結果的に言うならば、この私の疑問は、天においても重要な問題であって、私の疑問に対してイエスが直接回答してくれて、その後次々と、想像も出来ないような展開が始まり、私は必死でそれを記述していきました。そしてイエスからの指示によって、この書を纏(まと)めることになったのです。
それをここに「現代の黙示録」として、私の受けた啓示の順番をそのままに記録としてここに著したのがこの書です。
これは、ここ数千年の歴史の総集編であり、近くは中東と西欧における複雑に捻れに捻れた「人間の行い」と「神の指導」との関係を丁寧に解きほぐし、「そういうことだったのか。やっと分かった。」と胸のつかえが取れたような気分にさせてくれると思います。
【啓示を主とした執筆】
この書は、私がこれまで著してきた著書とは大きく異なり、特に啓示的な要素を中心に構成されていることが特徴です。
この書の主たるところが啓示であることから、「この書を執筆している本人が本人の考えとして書いているのではない」ということに十分に留意し、それを自分自身にも言い聞かせつつ、この書を書いています。そして勿論、私の考えは「私の考え」として、啓示とは区別して書くように心がけています。
本書は、この啓示の部分が中心となって展開していくので、これを敢えて「黙示録」として扱うことにしたのです。
「黙示録」とは、啓示する側が私の意識構造を使って、私の意識の世界の中に映し出してくる内容を、私の知識や体験を材料として、それを私の言葉で記述していることになります。

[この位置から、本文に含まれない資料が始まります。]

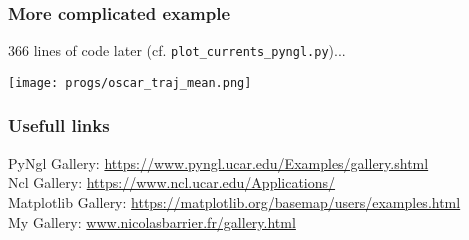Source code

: \documentclass{beamer}
\begin{document}
\begin{frame}[fragile]
\frametitle{More complicated example}
    366 lines of code later (cf. \verb+plot_currents_pyngl.py+)...
    \begin{center}
    \texttt{[image: progs/oscar\_traj\_mean.png]}
    \end{center}
\end{frame}

\begin{frame}[fragile]
\frametitle{Usefull links}
\scriptsize
    PyNgl Gallery: \url{https://www.pyngl.ucar.edu/Examples/gallery.shtml}\\
    Ncl Gallery: \url{https://www.ncl.ucar.edu/Applications/}\\
    Matplotlib Gallery: \url{https://matplotlib.org/basemap/users/examples.html}\\
    My Gallery: \url{www.nicolasbarrier.fr/gallery.html}\\
\end{frame}
\end{document}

しかしながら、本人が啓示の部分を記述している瞬間は、すっかりその気で書いているのであり、それを私自身が誤解しないためにも、上記の説明は私自身に対する注意事項でもあります。
【著者の立ち位置】
私の立ち位置を簡単に示しておきます。
生涯をかけて普遍の真理を求めていた私は、神霊に導かれて修行し、普遍の真理を体得しました。その結果として自分の体得した覚醒の体験は拙著『自分の発見』(献文舎)と『人間やりなおし』(献文舎)に詳しく著しました。
その修行の終盤で、私は自らの覚醒の体験を般若心経の中に発見しました。普遍の真理は勿論私が独占するモノではなく、誰もが到達できる真理であり、それでこそ普遍の真理なのだと理解すべき事なのです。
そして、私の体験を般若心経に投影する事で般若心経の解読に成功したのです。そこには「宇宙と人間とそれらの関係」が普遍の真理として見事に説かれていたのでした。私の原点はここに有ります。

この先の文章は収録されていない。